As such, healing will ride the razor's edge of these societal shifts, remaining in touch with newly emerging 'time spirits'. This also means it openly and realistically embraces change, but doesn't promise popularity. Like the prescriptive wisdoms of the 'I Ching', the book of Changes, the advice provided will be challenging and require much more than simply medicine-taking compliance.

The healer-elder will direct her clientele back into themselves, there to unravel the 'seeds' of self-expression, creativity, imagination, the essential spirit.

They will assist their clients in sifting through their -usually- cloudy personal history.

Dealing and negotiating with internal critics, facilitating renewal and rediscovering forgiveness where appropriate.

Handing the client a map to their former, intrinsic innocence, the healer reboots contact with the person's in-born self acceptance.

Change requires courage, so these healers will role model the ability to 'sit in the fire' of self reflection, examination and appraisal.

Being aware of 'blind spots in the rear view mirror' and seeking clarity, support and challenge, these healers will pursue and engage for themselves, the supervision of their peers.

Thus an 'inter-practitioner network community' develops and a profession self reflects, becomes conscious of itself, refined, less self-inflated and less likely to be seduced and corrupted by personal power.

The elder-healer will be porous, hence an absorbent wailing wall, a refuge within which the client embeds the undigestable angst of their personal history and present dilemmas.

The most effective preventative medicine is one which espouses Mind-Body inseparability and uses this approach to nourish and strengthen the individual.

Matters of life death are a part of the healer's investigative interests.

That thirsty vampire called death which sucks the very breath from our vessels at life's end, needs to be within our daily vision.

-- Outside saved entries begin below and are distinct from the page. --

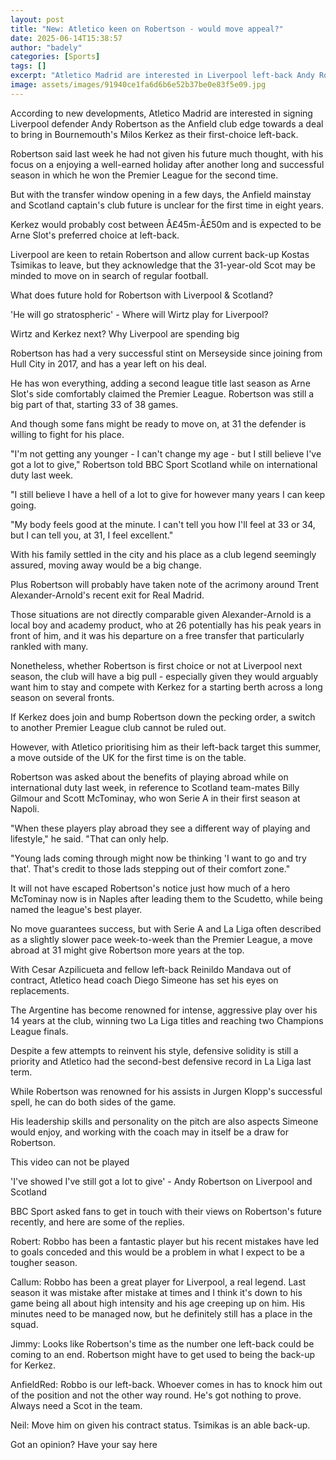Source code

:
 ```yaml
---
layout: post
title: "New: Atletico keen on Robertson - would move appeal?"
date: 2025-06-14T15:38:57
author: "badely"
categories: [Sports]
tags: []
excerpt: "Atletico Madrid are interested in Liverpool left-back Andy Robertson, but would a move to Spain appeal to the Scot?"
image: assets/images/91940ce1fa6d6b6e52b37be0e83f5e09.jpg
---
```


According to new developments, Atletico Madrid are interested in signing Liverpool defender Andy Robertson as the Anfield club edge towards a deal to bring in Bournemouth's Milos Kerkez as their first-choice left-back.

Robertson said last week he had not given his future much thought, with his focus on a enjoying a well-earned holiday after another long and successful season in which he won the Premier League for the second time.

But with the transfer window opening in a few days, the Anfield mainstay and Scotland captain's club future is unclear for the first time in eight years.

Kerkez would probably cost between Â£45m-Â£50m and is expected to be Arne Slot's preferred choice at left-back.

Liverpool are keen to retain Robertson and allow current back-up Kostas Tsimikas to leave, but they acknowledge that the 31-year-old Scot may be minded to move on in search of regular football.

What does future hold for Robertson with Liverpool & Scotland?

'He will go stratospheric' - Where will Wirtz play for Liverpool?

Wirtz and Kerkez next? Why Liverpool are spending big

Robertson has had a very successful stint on Merseyside since joining from Hull City in 2017, and has a year left on his deal.

He has won everything, adding a second league title last season as Arne Slot's side comfortably claimed the Premier League. Robertson was still a big part of that, starting 33 of 38 games.

And though some fans might be ready to move on, at 31 the defender is willing to fight for his place.

"I'm not getting any younger - I can't change my age - but I still believe I've got a lot to give," Robertson told BBC Sport Scotland while on international duty last week.

"I still believe I have a hell of a lot to give for however many years I can keep going.

"My body feels good at the minute. I can't tell you how I'll feel at 33 or 34, but I can tell you, at 31, I feel excellent."

With his family settled in the city and his place as a club legend seemingly assured, moving away would be a big change.

Plus Robertson will probably have taken note of the acrimony around Trent Alexander-Arnold's recent exit for Real Madrid.

Those situations are not directly comparable given Alexander-Arnold is a local boy and academy product, who at 26 potentially has his peak years in front of him, and it was his departure on a free transfer that particularly rankled with many.

Nonetheless, whether Robertson is first choice or not at Liverpool next season, the club will have a big pull - especially given they would arguably want him to stay and compete with Kerkez for a starting berth across a long season on several fronts.

If Kerkez does join and bump Robertson down the pecking order, a switch to another Premier League club cannot be ruled out.

However, with Atletico prioritising him as their left-back target this summer, a move outside of the UK for the first time is on the table.

Robertson was asked about the benefits of playing abroad while on international duty last week, in reference to Scotland team-mates Billy Gilmour and Scott McTominay, who won Serie A in their first season at Napoli.

"When these players play abroad they see a different way of playing and lifestyle," he said. "That can only help.

"Young lads coming through might now be thinking 'I want to go and try that'. That's credit to those lads stepping out of their comfort zone."

It will not have escaped Robertson's notice just how much of a hero McTominay now is in Naples after leading them to the Scudetto, while being named the league's best player.

No move guarantees success, but with Serie A and La Liga often described as a slightly slower pace week-to-week than the Premier League, a move abroad at 31 might give Robertson more years at the top.

With Cesar Azpilicueta and fellow left-back Reinildo Mandava out of contract, Atletico head coach Diego Simeone has set his eyes on replacements.

The Argentine has become renowned for intense, aggressive play over his 14 years at the club, winning two La Liga titles and reaching two Champions League finals.

Despite a few attempts to reinvent his style, defensive solidity is still a priority and Atletico had the second-best defensive record in La Liga last term.

While Robertson was renowned for his assists in Jurgen Klopp's successful spell, he can do both sides of the game.

His leadership skills and personality on the pitch are also aspects Simeone would enjoy, and working with the coach may in itself be a draw for Robertson.

This video can not be played

'I've showed I've still got a lot to give' - Andy Robertson on Liverpool and Scotland

BBC Sport asked fans to get in touch with their views on Robertson's future recently, and here are some of the replies.

Robert: Robbo has been a fantastic player but his recent mistakes have led to goals conceded and this would be a problem in what I expect to be a tougher season.

Callum: Robbo has been a great player for Liverpool, a real legend. Last season it was mistake after mistake at times and I think it's down to his game being all about high intensity and his age creeping up on him. His minutes need to be managed now, but he definitely still has a place in the squad.

Jimmy: Looks like Robertson's time as the number one left-back could be coming to an end. Robertson might have to get used to being the back-up for Kerkez.

AnfieldRed: Robbo is our left-back. Whoever comes in has to knock him out of the position and not the other way round. He's got nothing to prove. Always need a Scot in the team.

Neil: Move him on given his contract status. Tsimikas is an able back-up.

Got an opinion? Have your say here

Death (awareness) anxiety will not be a taboo matter to the healer. If one doesn't recognise a client's existential viewpoint, their spiritual or religious underpinnings, then how can we fathom the genesis of life-long afflictions, such as fears, phobias and behavioural tendencies?

The healer will be ever mindful of the underlying complexities of the healer-patient relationship. For instance, the quandary which arises when a patient presents with a longterm affliction.

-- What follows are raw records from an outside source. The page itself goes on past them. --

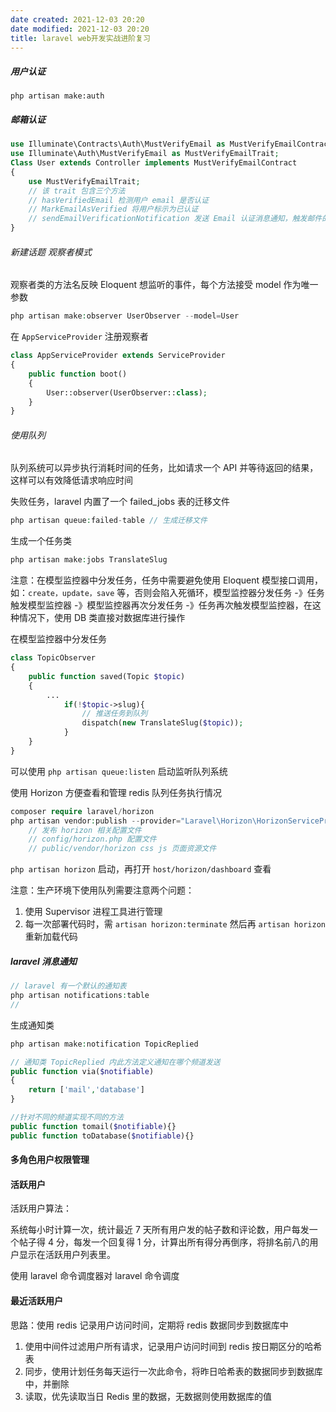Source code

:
 ```yaml
---
date created: 2021-12-03 20:20
date modified: 2021-12-03 20:20
title: laravel web开发实战进阶复习
---
```

##### 用户认证

`php artisan make:auth`

##### 邮箱认证

```php
use Illuminate\Contracts\Auth\MustVerifyEmail as MustVerifyEmailContract; // 作为接口类继承此类确保 User 遵守规范
use Illuminate\Auth\MustVerifyEmail as MustVerifyEmailTrait;
Class User extends Controller implements MustVerifyEmailContract
{
    use MustVerifyEmailTrait;
    // 该 trait 包含三个方法
    // hasVerifiedEmail 检测用户 email 是否认证
    // MarkEmailAsVerified 将用户标示为已认证
    // sendEmailVerificationNotification 发送 Email 认证消息通知，触发邮件的发送
}
```

###### 新建话题 观察者模式

观察者类的方法名反映 Eloquent 想监听的事件，每个方法接受 model 作为唯一参数

```php
php artisan make:observer UserObserver --model=User
```

在 `AppServiceProvider` 注册观察者

```php
class AppServiceProvider extends ServiceProvider
{
    public function boot()
    {
        User::observer(UserObserver::class);
    }
}
```

###### 使用队列

队列系统可以异步执行消耗时间的任务，比如请求一个 API 并等待返回的结果，这样可以有效降低请求响应时间

失败任务，laravel 内置了一个 failed_jobs 表的迁移文件 

```php
php artisan queue:failed-table // 生成迁移文件
```

生成一个任务类

```php
php artisan make:jobs TranslateSlug
```

注意：在模型监控器中分发任务，任务中需要避免使用 Eloquent 模型接口调用，如：`create，update，save` 等，否则会陷入死循环，模型监控器分发任务 -》任务触发模型监控器 -》模型监控器再次分发任务 -》任务再次触发模型监控器，在这种情况下，使用 DB 类直接对数据库进行操作

在模型监控器中分发任务

```php
class TopicObserver
{
    public function saved(Topic $topic)
    {
        ...
            if(!$topic->slug){
                // 推送任务到队列
                dispatch(new TranslateSlug($topic));
            }
    }
}
```

可以使用 `php artisan queue:listen` 启动监听队列系统

使用 Horizon 方便查看和管理 redis 队列任务执行情况

```php
composer require laravel/horizon
php artisan vendor:publish --provider="Laravel\Horizon\HorizonServiceProvider"
    // 发布 horizon 相关配置文件
    // config/horizon.php 配置文件
    // public/vendor/horizon css js 页面资源文件
```

`php artisan horizon` 启动，再打开 `host/horizon/dashboard` 查看

注意：生产环境下使用队列需要注意两个问题：

1. 使用 Supervisor 进程工具进行管理
2. 每一次部署代码时，需 `artisan horizon:terminate` 然后再 `artisan horizon` 重新加载代码

##### laravel 消息通知

```php
// laravel 有一个默认的通知表
php artisan notifications:table
// 
```

生成通知类

```php
php artisan make:notification TopicReplied
```

```php
// 通知类 TopicReplied 内此方法定义通知在哪个频道发送
public function via($notifiable)
{
  	return ['mail','database']  
}

//针对不同的频道实现不同的方法
public function tomail($notifiable){}
public function toDatabase($notifiable){}
```

#### 多角色用户权限管理



#### 活跃用户

活跃用户算法：

系统每小时计算一次，统计最近 7 天所有用户发的帖子数和评论数，用户每发一个帖子得 4 分，每发一个回复得 1 分，计算出所有得分再倒序，将排名前八的用户显示在活跃用户列表里。

使用 laravel 命令调度器对 laravel 命令调度



#### 最近活跃用户

思路：使用 redis 记录用户访问时间，定期将 redis 数据同步到数据库中

1. 使用中间件过滤用户所有请求，记录用户访问时间到 redis 按日期区分的哈希表
2. 同步，使用计划任务每天运行一次此命令，将昨日哈希表的数据同步到数据库中，并删除
3. 读取，优先读取当日 Redis 里的数据，无数据则使用数据库的值

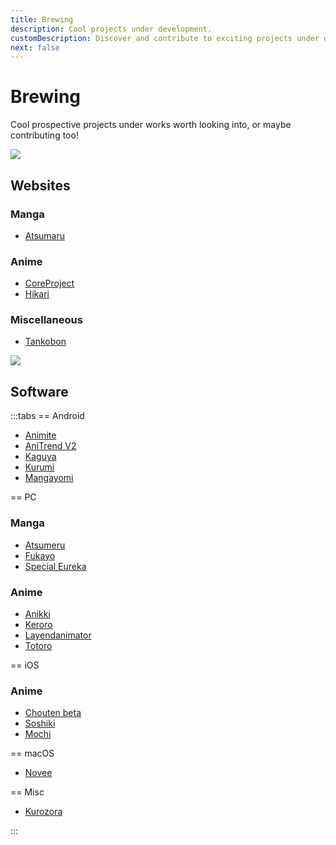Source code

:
 ```yaml
---
title: Brewing
description: Cool projects under development.
customDescription: Discover and contribute to exciting projects under development! Enhance your manga and anime experience with these upcoming websites and software.
next: false
---
```

# Brewing
Cool prospective projects under works worth looking into, or maybe contributing too!
<br>

![](/banner/sites.png)

## Websites

### Manga
- [Atsumaru](https://atsu.moe/) <Badge type="info" icon="i-octicon-mark-github" text="Github" link="https://github.com/TheUndo/Atsumaru" /><Badge type="info" text="Mangasee" />

### Anime
- [CoreProject](https://coreproject.moe/anime) <Badge type="info" icon="i-octicon-mark-github" text="Github" link="https://github.com/baseplate-admin/CoreProject" />
- [Hikari](https://hikari-anime.com/) 

### Miscellaneous
- [Tankobon](https://tankobon.net/) <Badge type="info" icon="i-octicon-mark-github" text="Github" link="https://github.com/crxssed7/tankobon" />


![](/banner/software.png)

## Software

:::tabs
== Android

- [Animite](https://github.com/imashnake0/Animite)
- [AniTrend V2](https://github.com/AniTrend/anitrend-v2)
- [Kaguya](https://github.com/hoangvu12/kaguya-app/)
- [Kurumi](https://play.google.com/store/apps/details?id=com.subrotokumar.kurumi)
- [Mangayomi](https://github.com/kodjodevf/mangayomi)

== PC

### Manga
- [Atsumeru](https://github.com/AtsumeruDev/Atsumeru) <Badge type="info" icon="i-octicon-globe" text="Web" link="https://atsumeru.xyz/" />
- [Fukayo](https://github.com/JiPaix/Fukayo/)
- [Special Eureka](https://github.com/tonymushah/special-eureka)

### Anime
- [Anikki](https://github.com/Kylart/Anikki)
- [Keroro](https://github.com/hotsno/keroro)
- [Layendanimator](https://github.com/Layendan/Layendanimator)
- [Totoro](https://github.com/insomniachi/Totoro)


== iOS

### Anime
- [Chouten beta](https://testflight.apple.com/join/Cg1rAPB8)
- [Soshiki](https://github.com/soshikimoe/soshiki-ios)
- [Mochi](https://mochi.errorerrorerror.dev/)

== macOS

- [Novee](https://github.com/ZhichGaming/Novee)

== Misc
- [Kurozora](https://kurozora.app/welcome) <Badge type="tip" icon="i-logos-apple-app-store" text="iOS" link="https://github.com/Kurozora/kurozora-app" /><Badge type="tip" icon="i-mdi-android" text="Android" link="https://github.com/Kurozora/kurozora-android" /><Badge type="tip" icon="i-logos-firefox" text="Firefox" link="https://addons.mozilla.org/en-US/firefox/addon/anime-watch-parties/" /><Badge type="tip" icon="i-logos-discord-icon" text="Discord" link="https://github.com/Kurozora/kurozora-discord-bot" />

:::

This symptom has by now become an intruder, a major disturbance and the client has begun to identify it as 'other-than me'.

This is a version of dissociation, and is more obviously apparent in disease processes such as cancer: the tumour is seen to be something 'killing me'.

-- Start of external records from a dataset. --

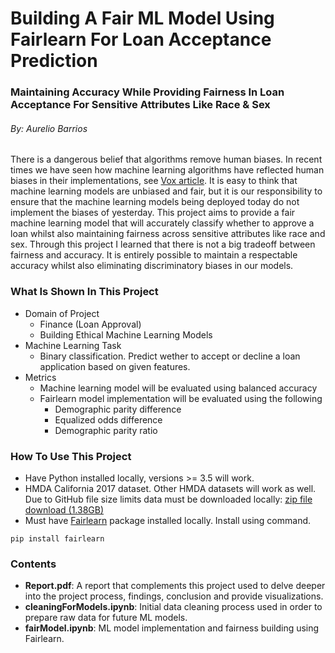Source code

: # Building A Fair ML Model Using Fairlearn For Loan Acceptance Prediction

### Maintaining Accuracy While Providing Fairness In Loan Acceptance For Sensitive Attributes Like Race & Sex

###### By: Aurelio Barrios

There is a dangerous belief that algorithms remove human biases. In recent times we have seen how machine learning algorithms have reflected human biases in their implementations, see [Vox article](https://www.vox.com/recode/2020/2/18/21121286/algorithms-bias-discrimination-facial-recognition-transparency). It is easy to think that machine learning models are unbiased and fair, but it is our responsibility to ensure that the machine learning models being deployed today do not implement the biases of yesterday. This project aims to provide a fair machine learning model that will accurately classify whether to approve a loan whilst also maintaining fairness across sensitive attributes like race and sex. Through this project I learned that there is not a big tradeoff between fairness and accuracy. It is entirely possible to maintain a respectable accuracy whilst also eliminating discriminatory biases in our models.  

### What Is Shown In This Project

* Domain of Project
  * Finance (Loan Approval)
  * Building Ethical Machine Learning Models
* Machine Learning Task
  * Binary classification. Predict wether to accept or decline a loan application based on given features.
* Metrics
  * Machine learning model will be evaluated using balanced accuracy
  * Fairlearn model implementation will be evaluated using the following
    * Demographic parity difference
    * Equalized odds difference
    * Demographic parity ratio

### How To Use This Project

* Have Python installed locally, versions >= 3.5 will work.
* HMDA California 2017 dataset. Other HMDA datasets will work as well. Due to GitHub file size limits data must be downloaded locally: [zip file download (1.38GB)](https://files.consumerfinance.gov/hmda-historic-loan-data/hmda_2017_ca_all-records_labels.zip)
* Must have [Fairlearn](https://fairlearn.org) package installed locally. Install using command.

```
pip install fairlearn
```

### Contents

* **Report.pdf**: A report that complements this project used to delve deeper into the project process, findings, conclusion and provide visualizations.
* **cleaningForModels.ipynb**: Initial data cleaning process used in order to prepare raw data for future ML models.
* **fairModel.ipynb**: ML model implementation and fairness building using Fairlearn.

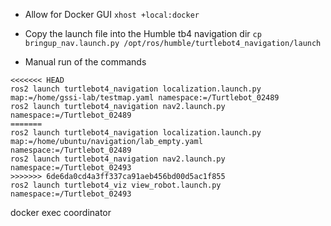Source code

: * Allow for Docker GUI
`xhost +local:docker`

* Copy the launch file into the Humble tb4 navigation dir
`cp bringup_nav.launch.py /opt/ros/humble/turtlebot4_navigation/launch`


* Manual run of the commands
```
<<<<<<< HEAD
ros2 launch turtlebot4_navigation localization.launch.py map:=/home/gssi-lab/testmap.yaml namespace:=/Turtlebot_02489
ros2 launch turtlebot4_navigation nav2.launch.py namespace:=/Turtlebot_02489
=======
ros2 launch turtlebot4_navigation localization.launch.py map:=/home/ubuntu/navigation/lab_empty.yaml namespace:=/Turtlebot_02489
ros2 launch turtlebot4_navigation nav2.launch.py namespace:=/Turtlebot_02493
>>>>>>> 6de6da0cd4a3ff337ca91aeb456bd00d5ac1f855
ros2 launch turtlebot4_viz view_robot.launch.py namespace:=/Turtlebot_02493
```


docker exec coordinator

Yet, it's a two-edge sword actually.

Yes, the tumour is having a lethal effect, but it is still a part of me. It has arranged a blood supply to nourish it and is supported by my very body's operating systems.

There is a confusion I feel at the level of identifying just what the tumour represents. This is then complicated by the state-of-the-art allopathic therapies such as chemotherapy. It is destroying the tumour to save the host. The host has to collude with an element of self-destruction, to survive.

More frequently, a client presents to her /his healer asking to be cured. But in the small print, is the unspoken proviso, that this not require them to change, nor be changed. Given that they have developed a disturbance, (which requires change), its fair to assume that the circumstances which created it are still occurring. These are usually deeply ingrained habits.

The healer will be a consummate diplomat able to navigate this tenuous ground, stretching between wants and need.

She will ask always: What exactly is being healed here?

The Healer will be a much needed elder:

The leader follows Robert's Rules of Order; the elder obeys the spirit.